In the records below, some lines hold the word "ldots". Copy each of those lines.

(Material supplied Opens)

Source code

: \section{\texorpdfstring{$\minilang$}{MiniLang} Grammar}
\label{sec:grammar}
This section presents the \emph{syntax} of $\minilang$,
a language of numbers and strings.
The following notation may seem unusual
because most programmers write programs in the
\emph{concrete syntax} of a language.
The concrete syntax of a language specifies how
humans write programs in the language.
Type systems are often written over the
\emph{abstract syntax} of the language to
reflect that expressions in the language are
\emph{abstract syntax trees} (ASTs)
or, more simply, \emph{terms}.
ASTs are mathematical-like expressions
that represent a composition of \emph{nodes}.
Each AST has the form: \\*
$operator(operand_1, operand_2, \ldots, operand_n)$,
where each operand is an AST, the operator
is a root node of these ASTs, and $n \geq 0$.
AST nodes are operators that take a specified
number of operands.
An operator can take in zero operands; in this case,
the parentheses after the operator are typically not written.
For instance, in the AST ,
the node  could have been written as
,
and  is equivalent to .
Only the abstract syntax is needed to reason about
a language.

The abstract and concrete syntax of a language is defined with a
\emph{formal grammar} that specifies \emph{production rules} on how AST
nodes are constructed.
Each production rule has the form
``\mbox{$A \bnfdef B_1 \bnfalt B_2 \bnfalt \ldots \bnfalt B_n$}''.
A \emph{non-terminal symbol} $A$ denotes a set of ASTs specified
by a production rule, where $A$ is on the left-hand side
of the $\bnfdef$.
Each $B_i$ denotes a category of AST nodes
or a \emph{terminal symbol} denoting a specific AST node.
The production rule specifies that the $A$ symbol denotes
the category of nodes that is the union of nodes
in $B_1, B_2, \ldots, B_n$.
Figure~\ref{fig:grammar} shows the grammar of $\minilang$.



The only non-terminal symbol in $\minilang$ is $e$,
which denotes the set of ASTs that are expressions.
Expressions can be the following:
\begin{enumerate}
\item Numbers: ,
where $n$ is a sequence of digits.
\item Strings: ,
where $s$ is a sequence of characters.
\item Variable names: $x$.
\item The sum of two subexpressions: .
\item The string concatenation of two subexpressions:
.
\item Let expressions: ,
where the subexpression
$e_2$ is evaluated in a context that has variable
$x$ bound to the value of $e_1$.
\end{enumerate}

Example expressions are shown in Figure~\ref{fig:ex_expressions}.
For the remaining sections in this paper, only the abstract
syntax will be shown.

(Material supplied Closes)

▸ **Final answer**:
$operator(operand_1, operand_2, \ldots, operand_n)$,
``\mbox{$A \bnfdef B_1 \bnfalt B_2 \bnfalt \ldots \bnfalt B_n$}''.
in $B_1, B_2, \ldots, B_n$.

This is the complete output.